The components of revenues for the three months and nine months ended June 30, 2015 are summarized as follows:
June 30, 2015 | ||||||||
Three Months | Nine Months | |||||||
Ended | Ended | |||||||
E-Commerce and Memberships | ||||||||
Business license fees | $ | 1,218,352 | $ | 3,305,784 | ||||
Membership subscription fees and commission income | 3,495,656 | 9,074,147 | ||||||
Advertising and marketing programs | 51,012 | 949,884 | ||||||
Other | 9,776 | 21,668 | ||||||
4,774,796 | 13,351,483 | |||||||
Discontinued operations | 136,641 | 385,532 | ||||||
Total revenues | $ | 4,911,437 | $ | 13,737,015 |
Business license fees arise from fees paid by our Business Associates and our partner program participants. The fees from Business Associates enable them to sell Ominto’s products. Fees paid by our partners allow them to receive either a white label solution or a referral program that their customers or donors can use to make cashback purchases through our online shopping portal. The partner earns commissions derived from membership subscription fees as well as a portion of the commission income received from our affiliates. Generally, our partner program participants pay a monthly maintenance fee to remain as an active member.
Effective April 2014, our Business Associates were required to purchase our membership subscription products in the form of qualifying vouchers or membership packages for Business Associates or membership packages for Ominto’s customers as described below. Prior to this they paid a monthly maintenance fee.
Membership subscription fees are paid by customers to receive a higher level of cashback (compared to free users) when they use our cashback shopping portal to make purchases. We offer choices of a free membership package and two different paid membership subscription packages (Premium and V.I.P.), to customers that enable them to earn cash back from all the purchases that they make online through our shopping portal. The Premium and V.I.P. membership subscription packages allow our customers to earn a higher percentage of cashback on their purchases. For the Premium members, we charge a monthly subscription fee and for the V.I.P. members we charge an annual subscription fee.
Commission income is the amounts we receive from affiliates for purchases made on our shopping portal.

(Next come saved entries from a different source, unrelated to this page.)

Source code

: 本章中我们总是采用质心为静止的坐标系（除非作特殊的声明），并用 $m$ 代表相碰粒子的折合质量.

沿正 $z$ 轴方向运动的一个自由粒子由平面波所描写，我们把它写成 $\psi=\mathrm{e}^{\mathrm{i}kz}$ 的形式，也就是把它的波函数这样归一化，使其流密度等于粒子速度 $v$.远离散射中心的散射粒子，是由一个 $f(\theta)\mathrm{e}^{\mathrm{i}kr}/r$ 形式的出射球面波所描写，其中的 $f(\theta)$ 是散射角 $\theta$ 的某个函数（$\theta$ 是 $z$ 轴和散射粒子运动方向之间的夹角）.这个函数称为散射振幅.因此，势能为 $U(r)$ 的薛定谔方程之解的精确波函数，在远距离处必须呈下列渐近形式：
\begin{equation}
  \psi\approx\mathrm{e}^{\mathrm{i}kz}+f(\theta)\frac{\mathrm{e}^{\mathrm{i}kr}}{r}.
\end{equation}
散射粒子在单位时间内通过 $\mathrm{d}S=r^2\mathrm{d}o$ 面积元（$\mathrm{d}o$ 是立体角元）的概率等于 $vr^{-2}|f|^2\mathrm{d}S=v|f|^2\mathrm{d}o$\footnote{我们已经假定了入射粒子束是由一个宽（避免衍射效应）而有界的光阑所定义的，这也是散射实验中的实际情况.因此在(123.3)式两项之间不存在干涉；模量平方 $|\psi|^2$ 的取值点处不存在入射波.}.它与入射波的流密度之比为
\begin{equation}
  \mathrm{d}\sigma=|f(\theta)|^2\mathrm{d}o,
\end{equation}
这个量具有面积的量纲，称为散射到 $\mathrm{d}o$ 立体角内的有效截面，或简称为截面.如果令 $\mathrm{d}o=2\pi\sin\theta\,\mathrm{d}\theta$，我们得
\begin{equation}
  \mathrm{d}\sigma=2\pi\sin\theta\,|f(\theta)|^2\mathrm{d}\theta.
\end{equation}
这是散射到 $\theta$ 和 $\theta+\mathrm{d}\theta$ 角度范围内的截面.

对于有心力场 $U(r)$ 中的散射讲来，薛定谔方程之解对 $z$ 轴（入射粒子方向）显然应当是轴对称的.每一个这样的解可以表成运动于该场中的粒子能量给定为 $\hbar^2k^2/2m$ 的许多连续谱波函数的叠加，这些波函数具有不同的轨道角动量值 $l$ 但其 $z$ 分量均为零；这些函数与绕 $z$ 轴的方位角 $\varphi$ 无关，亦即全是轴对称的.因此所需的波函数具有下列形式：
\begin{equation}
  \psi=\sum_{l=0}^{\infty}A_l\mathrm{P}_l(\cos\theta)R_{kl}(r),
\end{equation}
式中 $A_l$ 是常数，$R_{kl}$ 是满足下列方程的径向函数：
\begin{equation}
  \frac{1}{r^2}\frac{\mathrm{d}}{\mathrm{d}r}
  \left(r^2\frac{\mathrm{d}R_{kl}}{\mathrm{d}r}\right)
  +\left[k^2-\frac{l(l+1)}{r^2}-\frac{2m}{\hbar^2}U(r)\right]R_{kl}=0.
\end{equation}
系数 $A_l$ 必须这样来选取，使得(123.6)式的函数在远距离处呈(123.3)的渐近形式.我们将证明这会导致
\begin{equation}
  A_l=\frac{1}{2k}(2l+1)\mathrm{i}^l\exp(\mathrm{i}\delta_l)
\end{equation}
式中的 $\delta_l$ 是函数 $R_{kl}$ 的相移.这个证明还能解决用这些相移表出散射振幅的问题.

We share this commission income with our customers in the form of cashback.
Our network marketing organization of Business Associates is represented in approximately 100 countries throughout the world. Our Business Associates market a variety of Cashback products to their customers, many of whom are also recruited to become Business Associates themselves. Business Associates earn commissions both on Premium and V.I.P. products that they sell directly, as well as on “downstream” sales of products made by Business Associates that they recruit into the marketing network. Business Associates also earn commissions on purchase transactions from their customers and downstream customers who shop on our shopping portal.
Trends in Our Business
We continue to focus our resources on potentially more profitable programs related to our E-commerce shopping portal. We believe that shopping transactions continue to shift from traditional to online retailers as the digital economy evolves. This shift has enabled us to provide a continued growth in revenue. However, our revenue growth rate to date may not be sustainable due to factors, including increasing competition, and increasing maturity of the online shopping portal market. We plan to continue to invest in our shopping portal and increase our customer base through partner programs and our Business Associates, but cannot provide any assurance that such investments will result in increased revenues or net income.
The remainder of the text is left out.